Both CT and MRI will provide not only an excellent anatomic overview, but also very detailed information about the various complex structures and will in most cases provide enough information to rule out various diseases and pathological conditions. Use of contrast media (CM) to enhance pathological findings is recommended in many diagnostic settings. If significant pathology is found a detailed characterisation of the lesion can be done.
General CNS
In order to differentiate between tumours and other focal abnormalities, i.v. contrast media are used in CT. Iodinated contrast media normally remain in the blood stream because the so-called blood-brain barrier (BBB) is intact and does not allow large molecules to leak through the walls of the capillaries. If, on the other hand, the barrier is damaged because of a pathological process like tumour, infarction or infection, leakage of contrast media through the BBB will occur and so the structure will be readily seen on the CT image.
CT is a sensitive method to detect focal abnormalities in central nervous system (CNS), and is used world-wide.
Because of the absence of bone artefacts as seen on CT, MRI is preferable in the posterior fossa of the skull; i.e. the cerebellum, brain stem and basal parts of the cerebrum.
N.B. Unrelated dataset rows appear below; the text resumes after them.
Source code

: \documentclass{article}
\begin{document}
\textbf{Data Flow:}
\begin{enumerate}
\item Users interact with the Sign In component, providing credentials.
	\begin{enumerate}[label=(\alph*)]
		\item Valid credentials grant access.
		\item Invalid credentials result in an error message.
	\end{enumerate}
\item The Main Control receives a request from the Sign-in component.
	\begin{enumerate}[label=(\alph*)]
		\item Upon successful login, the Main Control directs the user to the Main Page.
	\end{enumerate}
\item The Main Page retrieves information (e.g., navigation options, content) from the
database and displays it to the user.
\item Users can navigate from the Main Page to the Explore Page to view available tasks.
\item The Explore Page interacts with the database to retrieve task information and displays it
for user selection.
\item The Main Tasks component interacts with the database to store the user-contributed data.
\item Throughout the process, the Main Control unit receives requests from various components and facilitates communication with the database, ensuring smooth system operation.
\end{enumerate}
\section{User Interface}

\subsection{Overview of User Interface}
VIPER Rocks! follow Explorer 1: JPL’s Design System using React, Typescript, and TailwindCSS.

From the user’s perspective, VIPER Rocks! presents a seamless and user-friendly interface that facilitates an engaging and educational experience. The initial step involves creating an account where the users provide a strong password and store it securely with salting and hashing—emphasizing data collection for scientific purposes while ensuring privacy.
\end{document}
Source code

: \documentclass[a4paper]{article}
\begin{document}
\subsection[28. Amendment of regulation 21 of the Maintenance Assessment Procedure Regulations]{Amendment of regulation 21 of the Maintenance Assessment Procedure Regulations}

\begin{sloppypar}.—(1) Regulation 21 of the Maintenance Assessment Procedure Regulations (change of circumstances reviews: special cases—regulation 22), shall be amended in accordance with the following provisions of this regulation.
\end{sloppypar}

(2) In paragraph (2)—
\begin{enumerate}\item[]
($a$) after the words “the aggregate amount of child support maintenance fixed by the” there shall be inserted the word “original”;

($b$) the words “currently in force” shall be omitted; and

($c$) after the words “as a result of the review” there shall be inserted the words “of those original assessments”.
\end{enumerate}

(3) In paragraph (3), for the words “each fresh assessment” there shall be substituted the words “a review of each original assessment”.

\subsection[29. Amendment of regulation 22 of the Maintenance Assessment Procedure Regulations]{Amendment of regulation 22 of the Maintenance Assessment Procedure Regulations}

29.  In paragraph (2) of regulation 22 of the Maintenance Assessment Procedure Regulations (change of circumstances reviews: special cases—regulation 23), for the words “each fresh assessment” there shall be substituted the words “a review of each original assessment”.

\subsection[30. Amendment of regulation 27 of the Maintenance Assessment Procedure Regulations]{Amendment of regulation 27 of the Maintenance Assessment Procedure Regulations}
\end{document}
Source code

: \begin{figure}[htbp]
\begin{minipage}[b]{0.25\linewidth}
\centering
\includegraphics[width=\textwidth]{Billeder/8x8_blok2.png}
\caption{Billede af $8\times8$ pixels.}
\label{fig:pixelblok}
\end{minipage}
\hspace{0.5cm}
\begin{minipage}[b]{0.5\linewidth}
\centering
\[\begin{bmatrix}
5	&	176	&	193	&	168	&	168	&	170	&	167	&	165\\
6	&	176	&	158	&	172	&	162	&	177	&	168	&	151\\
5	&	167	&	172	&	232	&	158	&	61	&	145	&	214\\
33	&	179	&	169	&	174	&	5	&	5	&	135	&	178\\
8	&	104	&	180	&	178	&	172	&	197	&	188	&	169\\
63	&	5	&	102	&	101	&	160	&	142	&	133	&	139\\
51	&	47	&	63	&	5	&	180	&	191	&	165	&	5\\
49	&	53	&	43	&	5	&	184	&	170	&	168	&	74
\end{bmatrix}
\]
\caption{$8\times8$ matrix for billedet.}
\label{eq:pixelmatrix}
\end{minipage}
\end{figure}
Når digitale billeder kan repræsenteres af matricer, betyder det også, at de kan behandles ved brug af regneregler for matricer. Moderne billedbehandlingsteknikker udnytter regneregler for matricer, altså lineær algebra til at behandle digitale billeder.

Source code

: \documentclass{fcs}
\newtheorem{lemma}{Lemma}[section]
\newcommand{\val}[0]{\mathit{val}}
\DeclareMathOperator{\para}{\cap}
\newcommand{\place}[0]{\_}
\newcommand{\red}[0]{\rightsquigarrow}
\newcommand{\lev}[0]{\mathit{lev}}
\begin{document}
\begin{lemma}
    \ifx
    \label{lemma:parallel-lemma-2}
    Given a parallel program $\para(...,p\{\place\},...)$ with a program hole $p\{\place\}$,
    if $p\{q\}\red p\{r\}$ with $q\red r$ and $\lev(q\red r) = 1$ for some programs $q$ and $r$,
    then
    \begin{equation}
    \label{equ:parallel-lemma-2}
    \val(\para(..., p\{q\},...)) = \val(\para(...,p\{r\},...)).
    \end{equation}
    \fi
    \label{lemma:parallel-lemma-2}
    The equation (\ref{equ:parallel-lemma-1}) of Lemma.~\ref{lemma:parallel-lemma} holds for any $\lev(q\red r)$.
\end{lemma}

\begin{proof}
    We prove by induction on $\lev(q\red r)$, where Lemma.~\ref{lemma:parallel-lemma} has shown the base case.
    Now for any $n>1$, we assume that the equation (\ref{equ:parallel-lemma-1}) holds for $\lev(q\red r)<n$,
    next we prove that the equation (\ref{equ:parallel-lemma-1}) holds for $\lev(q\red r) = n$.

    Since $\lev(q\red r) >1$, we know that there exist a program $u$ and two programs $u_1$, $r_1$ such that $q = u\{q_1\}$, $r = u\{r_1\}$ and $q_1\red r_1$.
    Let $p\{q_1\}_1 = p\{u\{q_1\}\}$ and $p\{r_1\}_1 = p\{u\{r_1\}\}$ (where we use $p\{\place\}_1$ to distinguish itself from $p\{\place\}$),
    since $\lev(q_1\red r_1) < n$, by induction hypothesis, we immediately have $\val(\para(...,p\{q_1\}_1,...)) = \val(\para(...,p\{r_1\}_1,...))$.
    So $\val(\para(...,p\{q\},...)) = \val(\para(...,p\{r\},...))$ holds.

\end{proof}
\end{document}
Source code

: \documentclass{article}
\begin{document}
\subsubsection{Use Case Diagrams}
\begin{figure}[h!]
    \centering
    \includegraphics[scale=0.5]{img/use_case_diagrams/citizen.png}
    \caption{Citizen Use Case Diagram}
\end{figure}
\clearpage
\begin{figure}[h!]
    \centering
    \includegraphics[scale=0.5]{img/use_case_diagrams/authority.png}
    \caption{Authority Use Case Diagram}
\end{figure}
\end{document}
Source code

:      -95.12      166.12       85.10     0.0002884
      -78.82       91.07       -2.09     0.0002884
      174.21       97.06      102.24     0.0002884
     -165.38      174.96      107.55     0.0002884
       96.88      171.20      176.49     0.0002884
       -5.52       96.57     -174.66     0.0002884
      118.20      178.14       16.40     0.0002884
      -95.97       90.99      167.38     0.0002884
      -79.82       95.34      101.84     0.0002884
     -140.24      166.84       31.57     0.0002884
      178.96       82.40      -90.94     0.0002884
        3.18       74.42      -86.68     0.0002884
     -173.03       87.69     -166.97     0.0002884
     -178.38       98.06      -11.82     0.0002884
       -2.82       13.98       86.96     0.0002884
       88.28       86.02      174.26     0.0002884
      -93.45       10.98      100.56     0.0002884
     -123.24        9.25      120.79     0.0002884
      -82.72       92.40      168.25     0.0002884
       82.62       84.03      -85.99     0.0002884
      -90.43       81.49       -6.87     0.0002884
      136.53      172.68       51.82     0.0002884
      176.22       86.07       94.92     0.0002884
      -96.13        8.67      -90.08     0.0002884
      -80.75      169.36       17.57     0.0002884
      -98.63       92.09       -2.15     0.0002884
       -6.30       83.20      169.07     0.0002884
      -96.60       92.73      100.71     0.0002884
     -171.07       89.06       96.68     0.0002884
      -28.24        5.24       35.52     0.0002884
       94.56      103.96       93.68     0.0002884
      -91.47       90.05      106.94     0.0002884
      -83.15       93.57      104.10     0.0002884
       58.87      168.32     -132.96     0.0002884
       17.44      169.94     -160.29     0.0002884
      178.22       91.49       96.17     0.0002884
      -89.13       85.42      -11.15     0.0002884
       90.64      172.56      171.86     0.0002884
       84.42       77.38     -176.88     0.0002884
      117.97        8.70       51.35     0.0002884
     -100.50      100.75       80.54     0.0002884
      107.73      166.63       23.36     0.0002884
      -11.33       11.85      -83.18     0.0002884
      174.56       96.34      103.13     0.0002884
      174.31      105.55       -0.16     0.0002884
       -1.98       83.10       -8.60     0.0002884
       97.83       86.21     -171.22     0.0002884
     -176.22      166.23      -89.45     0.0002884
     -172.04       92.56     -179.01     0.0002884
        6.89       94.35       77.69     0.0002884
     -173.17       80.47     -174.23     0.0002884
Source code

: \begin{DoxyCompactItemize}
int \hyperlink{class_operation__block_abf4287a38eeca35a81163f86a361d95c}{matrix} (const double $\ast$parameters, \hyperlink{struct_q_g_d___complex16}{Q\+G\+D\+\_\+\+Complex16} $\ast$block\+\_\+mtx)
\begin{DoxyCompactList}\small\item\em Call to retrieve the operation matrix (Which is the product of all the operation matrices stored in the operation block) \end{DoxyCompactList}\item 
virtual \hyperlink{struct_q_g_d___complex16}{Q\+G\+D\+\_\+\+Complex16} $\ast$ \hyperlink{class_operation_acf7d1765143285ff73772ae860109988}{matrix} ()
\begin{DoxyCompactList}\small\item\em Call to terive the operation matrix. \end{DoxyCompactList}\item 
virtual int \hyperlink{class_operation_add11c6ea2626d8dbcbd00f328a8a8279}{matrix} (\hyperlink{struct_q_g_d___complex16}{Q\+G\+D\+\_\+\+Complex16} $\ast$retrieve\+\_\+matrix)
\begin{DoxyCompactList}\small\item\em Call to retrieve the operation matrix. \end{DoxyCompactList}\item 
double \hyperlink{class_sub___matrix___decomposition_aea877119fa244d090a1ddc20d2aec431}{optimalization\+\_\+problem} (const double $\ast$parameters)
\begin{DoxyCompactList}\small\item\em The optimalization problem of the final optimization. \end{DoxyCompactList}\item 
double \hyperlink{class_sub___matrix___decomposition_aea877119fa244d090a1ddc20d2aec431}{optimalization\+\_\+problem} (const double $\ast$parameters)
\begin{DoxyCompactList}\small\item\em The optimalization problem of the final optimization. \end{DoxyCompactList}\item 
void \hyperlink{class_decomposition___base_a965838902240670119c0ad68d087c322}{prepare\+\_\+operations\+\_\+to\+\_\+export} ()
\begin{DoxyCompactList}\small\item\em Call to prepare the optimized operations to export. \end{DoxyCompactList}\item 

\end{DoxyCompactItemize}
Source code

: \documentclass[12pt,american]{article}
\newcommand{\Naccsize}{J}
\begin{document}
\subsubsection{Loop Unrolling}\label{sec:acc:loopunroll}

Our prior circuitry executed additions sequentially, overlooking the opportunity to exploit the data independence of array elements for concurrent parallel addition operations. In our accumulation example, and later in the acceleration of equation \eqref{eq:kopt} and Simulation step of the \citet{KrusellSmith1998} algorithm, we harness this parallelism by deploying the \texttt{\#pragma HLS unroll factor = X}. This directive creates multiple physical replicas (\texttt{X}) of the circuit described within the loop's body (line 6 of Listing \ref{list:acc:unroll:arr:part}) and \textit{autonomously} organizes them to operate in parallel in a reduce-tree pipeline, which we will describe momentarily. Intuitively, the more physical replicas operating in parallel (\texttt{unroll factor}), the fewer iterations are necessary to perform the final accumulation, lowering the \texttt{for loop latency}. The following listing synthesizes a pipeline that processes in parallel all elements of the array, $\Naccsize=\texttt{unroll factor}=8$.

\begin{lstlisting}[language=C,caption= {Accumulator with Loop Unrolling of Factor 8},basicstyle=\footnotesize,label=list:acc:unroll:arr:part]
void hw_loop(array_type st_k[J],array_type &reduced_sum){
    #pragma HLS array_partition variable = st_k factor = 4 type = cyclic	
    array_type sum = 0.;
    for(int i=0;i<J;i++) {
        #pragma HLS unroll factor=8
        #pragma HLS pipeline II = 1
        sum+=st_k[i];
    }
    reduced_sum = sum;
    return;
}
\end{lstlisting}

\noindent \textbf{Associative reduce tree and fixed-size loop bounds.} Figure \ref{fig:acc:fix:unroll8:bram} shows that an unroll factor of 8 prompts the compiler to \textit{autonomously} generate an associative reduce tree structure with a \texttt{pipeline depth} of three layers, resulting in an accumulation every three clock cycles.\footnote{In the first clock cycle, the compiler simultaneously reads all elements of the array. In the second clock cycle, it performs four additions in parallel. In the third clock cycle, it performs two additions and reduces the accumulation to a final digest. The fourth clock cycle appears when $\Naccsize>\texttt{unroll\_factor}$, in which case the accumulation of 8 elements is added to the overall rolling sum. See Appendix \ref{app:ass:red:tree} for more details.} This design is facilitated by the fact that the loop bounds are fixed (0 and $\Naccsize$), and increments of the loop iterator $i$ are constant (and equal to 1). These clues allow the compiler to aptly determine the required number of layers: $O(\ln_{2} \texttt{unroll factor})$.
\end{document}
In coming years, MRI will be used in functional imaging, reflecting subtle changes in cerebral function due to biochemical/physiological and not necessarily structural changes.
Brain tumours
Large and medium-sized tumours are seen equally well on CT and MRI, but smaller tumours are usually easier to detect with MRI.
A focal abnormality detected on CT may in some instances raise the question: is this lesion a tumour or other type of lesion, e.g. an infarcted area (loss/diminished blood supply)? This clinically very important question can often be answered by an MR-examination.
Acoustic neurinoma (Schwannoma)
Medium and larger tumours are detected equally well by both modalities. Very small tumours situated in the bony channel (porus acusticus) is better visualised by MRI.
Pituitary tumours
Both CT and MRI is very sensitive to detect structural changes. MR is better to define the precise extent of the lesion, and also has advantages in detecting microadenomas because lack of bony artifacts.
Cerebrovascular diseases
Within the first few hours of the stroke, MR is able to detect and define an area of cerebral infarction. CT usually is negative during the first 24 hours. In later stages, CT and MRI are equivalent. In stroke and transitory ischaemic attacks (TIA) NM (cerebral blood flow SPECT) and PET are also sensitive and frequently used techniques. When it comes to heamorrhage CT is better to detect bleeding during the first 24-48 hours. On the other hand, subacute haemorrhages (10-20 days) are often seen better with MRI.
Trauma
CT is preferable during acute phase because shorter examination time and a higher detectability of bleeding and haematoma.
Demyelinating disorders (Multiple Sclerosis)
These disorders manifest themselves as focal spots and are quite easy detected by MRI. However, there are conditions which can mimic demyeliniation on MRI, so the clinical findings must be compared with MRI scan.
Dementia
This diagnosis rest upon a clinical neurological examination.
Both CT and MRI can show multiple lesions as in multi-infarct dementia; MRI has somewhat higher sensitivity (ability to detect) lesions in white matter but the specificity is somewhat lower.
Atrophic changes, especially in frontal and temporal regions, are associated with, but not conclusive for Alzheimer disease.
CBF SPECT may differentiate between Alzheimer and other forms of dementia.